Sans Superellipse Onlug 12 is a regular weight, normal width, monoline, upright, normal x-height font.
Keywords: ui text, product design, wayfinding, dashboards, branding, modern, technical, clean, friendly, utilitarian, systematic design, legibility, modern neutrality, softened geometry, rounded corners, square-rounded, geometric, even rhythm, open counters.
This typeface uses a square‑rounded construction: stems and bowls are built from straight segments joined by generously rounded corners, giving many letters a softly rectangular silhouette. Stroke weight is even and consistent, with minimal contrast and tidy terminals. Curves tend to resolve into superellipse-like arcs, producing compact, controlled forms in characters like C, O, and Q, while diagonals (A, K, V, W, X, Y) remain crisp and steady. Spacing appears balanced and pragmatic, supporting clear word shapes in the text sample, and the numerals follow the same rounded-rect geometry for visual consistency.
It performs well in UI and product contexts where a clean, neutral voice is needed—navigation, settings screens, dashboards, and labels. The sturdy, rounded geometry also suits contemporary branding, packaging, and signage that want a modern feel with a slightly softened edge.
The overall tone is contemporary and functional, with a calm, engineered confidence. The rounded corners add approachability without becoming playful, so it reads as modern and efficient rather than decorative. The result feels well-suited to interfaces and systems where clarity and consistency matter.

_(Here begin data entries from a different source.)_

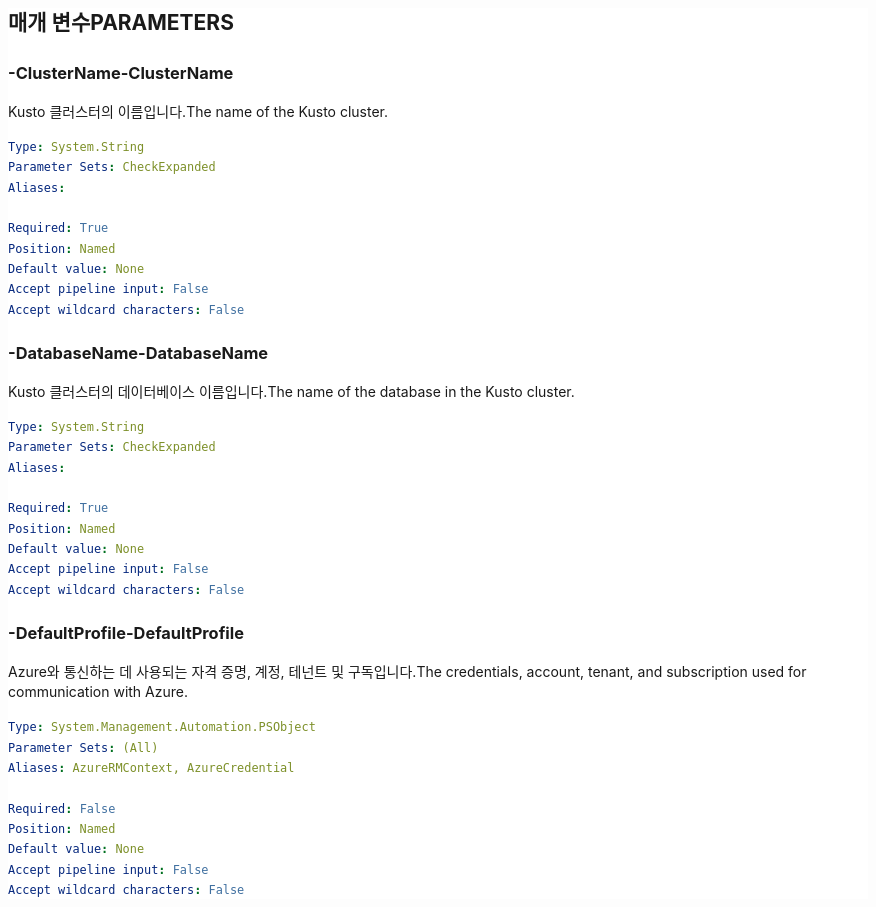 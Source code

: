 ## <span data-ttu-id="f9cb2-114">매개 변수</span><span class="sxs-lookup"><span data-stu-id="f9cb2-114">PARAMETERS</span></span>

### <span data-ttu-id="f9cb2-115">-ClusterName</span><span class="sxs-lookup"><span data-stu-id="f9cb2-115">-ClusterName</span></span>
<span data-ttu-id="f9cb2-116">Kusto 클러스터의 이름입니다.</span><span class="sxs-lookup"><span data-stu-id="f9cb2-116">The name of the Kusto cluster.</span></span>

```yaml
Type: System.String
Parameter Sets: CheckExpanded
Aliases:

Required: True
Position: Named
Default value: None
Accept pipeline input: False
Accept wildcard characters: False
```

### <span data-ttu-id="f9cb2-117">-DatabaseName</span><span class="sxs-lookup"><span data-stu-id="f9cb2-117">-DatabaseName</span></span>
<span data-ttu-id="f9cb2-118">Kusto 클러스터의 데이터베이스 이름입니다.</span><span class="sxs-lookup"><span data-stu-id="f9cb2-118">The name of the database in the Kusto cluster.</span></span>

```yaml
Type: System.String
Parameter Sets: CheckExpanded
Aliases:

Required: True
Position: Named
Default value: None
Accept pipeline input: False
Accept wildcard characters: False
```

### <span data-ttu-id="f9cb2-119">-DefaultProfile</span><span class="sxs-lookup"><span data-stu-id="f9cb2-119">-DefaultProfile</span></span>
<span data-ttu-id="f9cb2-120">Azure와 통신하는 데 사용되는 자격 증명, 계정, 테넌트 및 구독입니다.</span><span class="sxs-lookup"><span data-stu-id="f9cb2-120">The credentials, account, tenant, and subscription used for communication with Azure.</span></span>

```yaml
Type: System.Management.Automation.PSObject
Parameter Sets: (All)
Aliases: AzureRMContext, AzureCredential

Required: False
Position: Named
Default value: None
Accept pipeline input: False
Accept wildcard characters: False
```
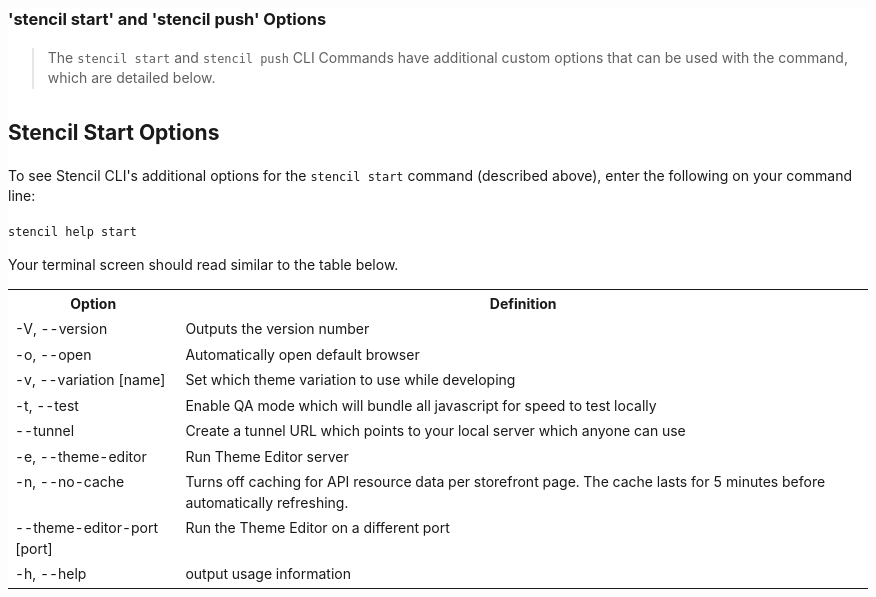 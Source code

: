 

### 'stencil start' and 'stencil push' Options
> The `stencil start` and `stencil push` CLI Commands have additional custom options that can be used with the command, which are detailed below.

</div>
</div>
</div>



<a href='##stencil_stencil-start' aria-hidden='true' class='block-anchor'  id='#stencil_stencil-start'><i aria-hidden='true' class='linkify icon'></i></a>

## Stencil Start Options

To see Stencil CLI's additional options for the `stencil start` command (described above), enter the following on your command line:

`stencil help start` 

Your terminal screen should read similar to the table below.

<table>
	<tr>
    <th>Option</th>
    <th>Definition</th> 
	</tr>
  <tr>
    <td>-V, --version</td>
    <td>Outputs the version number</td> 
  </tr>
  <tr>
    <td>-o, --open</td>
    <td>Automatically open default browser</td> 
  </tr>
	  <tr>
			<td>-v, --variation [name]</td>
			<td>Set which theme variation to use while developing</td> 
  </tr>
	  <tr>
			<td>-t, --test</td>
			<td>Enable QA mode which will bundle all javascript for speed to test locally</td> 
		</tr>
		<tr>
			<td>--tunnel</td>
			<td>Create a tunnel URL which points to your local server which anyone can use</td> 
		</tr>
	  <tr>
			<td>-e, --theme-editor</td>
			<td>Run Theme Editor server</td> 
  </tr>
	  <tr>
    <td>-n, --no-cache</td>
    <td>Turns off caching for API resource data per storefront page. The cache lasts for 5 minutes before automatically refreshing.</td> 
  </tr>
	  <tr>
			<td>--theme-editor-port [port]</td>
			<td>Run the Theme Editor on a different port</td> 
  </tr>
	  <tr>
			<td>-h, --help</td>
			<td>output usage information</td> 
  </tr>
</table>
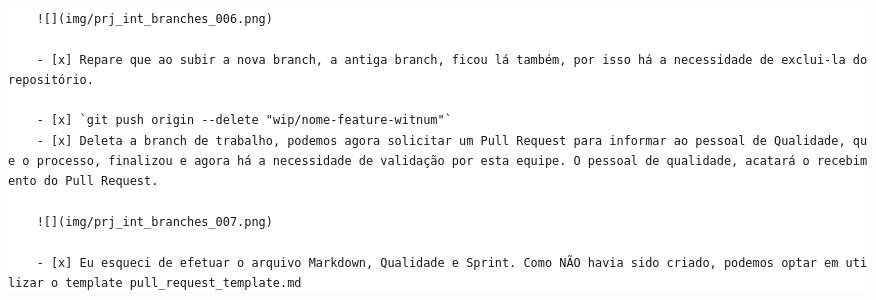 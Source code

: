         ![](img/prj_int_branches_006.png)
        
        - [x] Repare que ao subir a nova branch, a antiga branch, ficou lá também, por isso há a necessidade de exclui-la do repositório.
        
        - [x] `git push origin --delete "wip/nome-feature-witnum"`
        - [x] Deleta a branch de trabalho, podemos agora solicitar um Pull Request para informar ao pessoal de Qualidade, que o processo, finalizou e agora há a necessidade de validação por esta equipe. O pessoal de qualidade, acatará o recebimento do Pull Request.

        ![](img/prj_int_branches_007.png)
        
        - [x] Eu esqueci de efetuar o arquivo Markdown, Qualidade e Sprint. Como NÃO havia sido criado, podemos optar em utilizar o template pull_request_template.md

The design appears intended to deliver a systematic, geometric sans with softened corners for improved approachability and visual smoothness. Its consistent stroke behavior and rounded-rect construction suggest an emphasis on clarity, repeatable shapes, and dependable everyday readability.
Several letters emphasize a squared bowl structure (notably B, D, P, R, and the lowercase a/e), reinforcing a cohesive geometric system across cases. The uppercase I is a simple vertical with horizontal bars, and the lowercase forms keep straightforward, legible shapes with minimal idiosyncrasy.